On 28 May, CCP deployed the Invasion expansion onto Tranquility. The gods deployed the new content, while containing bugs, in such a way that each phase of the new content corresponded with lore points. Pauses to fix the bugs before deploying the next phase were built into the continuing story of the Triglavians. This content for high sec, and later low sec, was a welcome addition to EVE’s overall lackluster PvE content.

Hubris can afflict even the gods. After the careful rollout of the Triglavian invasion content, the developers rushed out content involving the Drifters to add the residents of null sec to the new state of the universe. Odin declared the beginning of “The Chaos Era.” Odin saw that part of the problem in New Eden was the early acquisition of knowledge and the greatest of the gods determined to limit any foreshadowing as much as possible.

The denizens of null sec, from the most powerful autocrat to the lowliest line member, decried the state of the Drifter content. The new release was bug-ridden, and after an initial scare, was more nuisance than something to fear. Not a good omen for the future.

In July, the gods decided to change one of the immutable laws of null sec: the way the local chat channels work. Starting on 12 July, the local chat channels acted as those in wormholes space. Instead of immediately showing when a player entered a system, players only appear when typing into the chat window. In a lore announcement of the feature to the players, the god described the length of the change as “indefinitely”. For which, I assumed the gods would evaluate the effects of the changes and, if the conditions warranted, revert the changes on the next scheduled release on 13 August.

Somewhere Loki is smiling, because the bit of chaos Odin intended to insert into null sec didn’t work well. Player versus environment activity immediately took a nosedive in null sec. PvP activity, after a relatively brief period of rising, also witnessed eclines as well. And yet, Odin and the other gods did not reset the local chat channels to their conditions on 11 July. The gods changed the world again on 13 August, and the chat system remained the same. What could have been a one-month experiment that didn’t do particularly well turned into a natural disaster of historic proportions.

As one of New Eden’s most powerful autocrats, The Mittani, once observed, EVE is ultimately a democracy. One in which players vote with their feet. In New Eden, horrible corporation or alliance leaders cannot make players stay with their organizations. Likewise, the gods of New Eden cannot make players log into their game. Unfortunately for CCP, the gods of another virtual realm, those of Activision-Blizzard, planned on opening a new, long-awaited universe called WoW Classic.

On 26 August, the number of players logging into New Eden drastically declined as dissatisfied players now had a place to which to flee. The decline continued until the gods relented and restored local chat channel functionality to null sec on 16 September.

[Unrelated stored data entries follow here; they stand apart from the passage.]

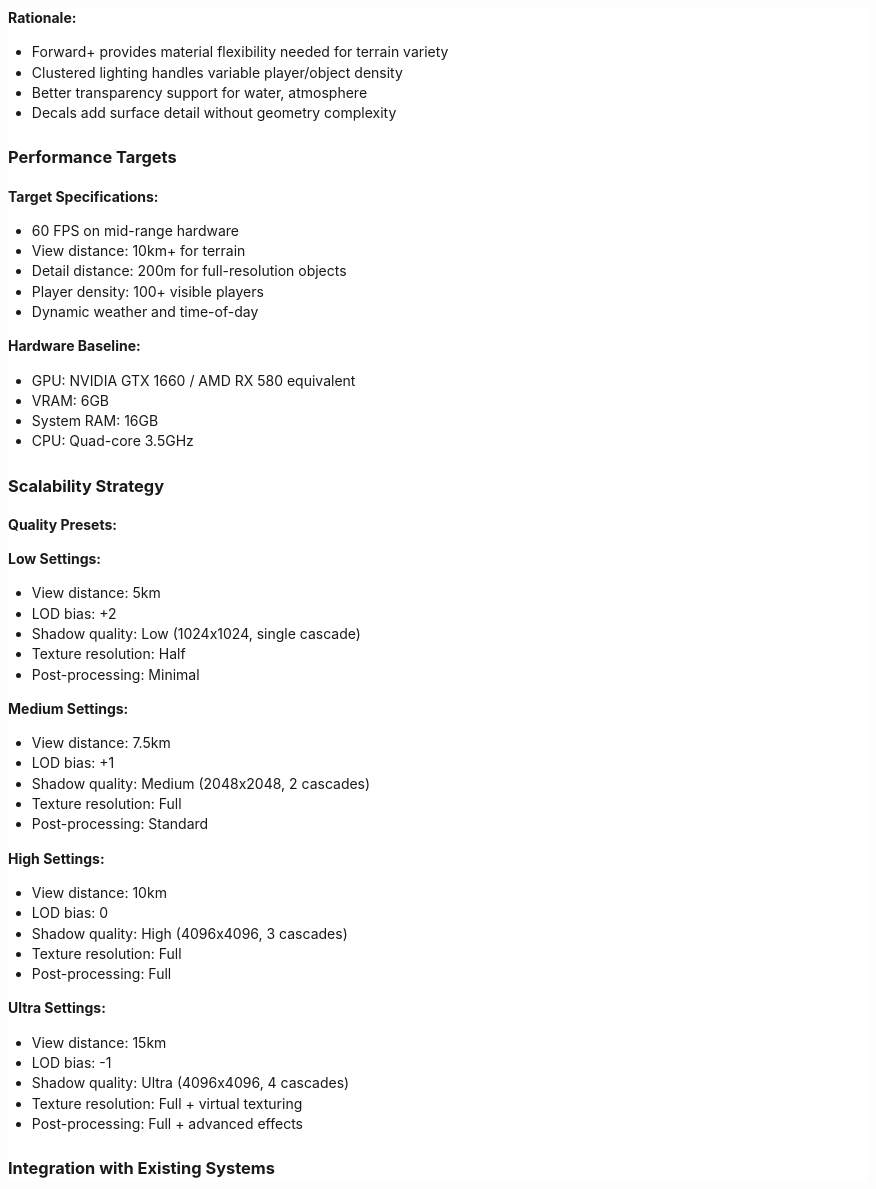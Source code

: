 **Rationale:**
- Forward+ provides material flexibility needed for terrain variety
- Clustered lighting handles variable player/object density
- Better transparency support for water, atmosphere
- Decals add surface detail without geometry complexity

### Performance Targets

**Target Specifications:**
- 60 FPS on mid-range hardware
- View distance: 10km+ for terrain
- Detail distance: 200m for full-resolution objects
- Player density: 100+ visible players
- Dynamic weather and time-of-day

**Hardware Baseline:**
- GPU: NVIDIA GTX 1660 / AMD RX 580 equivalent
- VRAM: 6GB
- System RAM: 16GB
- CPU: Quad-core 3.5GHz

### Scalability Strategy

**Quality Presets:**

**Low Settings:**
- View distance: 5km
- LOD bias: +2
- Shadow quality: Low (1024x1024, single cascade)
- Texture resolution: Half
- Post-processing: Minimal

**Medium Settings:**
- View distance: 7.5km
- LOD bias: +1
- Shadow quality: Medium (2048x2048, 2 cascades)
- Texture resolution: Full
- Post-processing: Standard

**High Settings:**
- View distance: 10km
- LOD bias: 0
- Shadow quality: High (4096x4096, 3 cascades)
- Texture resolution: Full
- Post-processing: Full

**Ultra Settings:**
- View distance: 15km
- LOD bias: -1
- Shadow quality: Ultra (4096x4096, 4 cascades)
- Texture resolution: Full + virtual texturing
- Post-processing: Full + advanced effects

### Integration with Existing Systems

Players are not machines that return automatically when the gods flip a switch. As of yet, player activity has not returned to June levels. PvE activity, as measured by NPC kills recorded by Dotlan, reached that level this past weekend. New Eden may see that level reached for a full month in November. PvP activity, on the other hand, has continued to decline since the return of local chat to normal. So far in October (through 23 October), player-flown ships are exploding 29.5% less often in null sec and 19% less often in low sec as compared to June.

I began writing this post over 30,000 feet above the surface of the earth. I finish, sitting just a few yards away from the stage where the story of the gods of New Eden will continue. Will CCP present a vision and content that will inspire their players and see the game climb to the levels of last year? Or will Odin continue acting on the theory that restricting the information flow to players is the best course of action for EVE Online? Sometimes, the faithful require a sign from the gods to continue their belief. We will see if the gods of New Eden agree.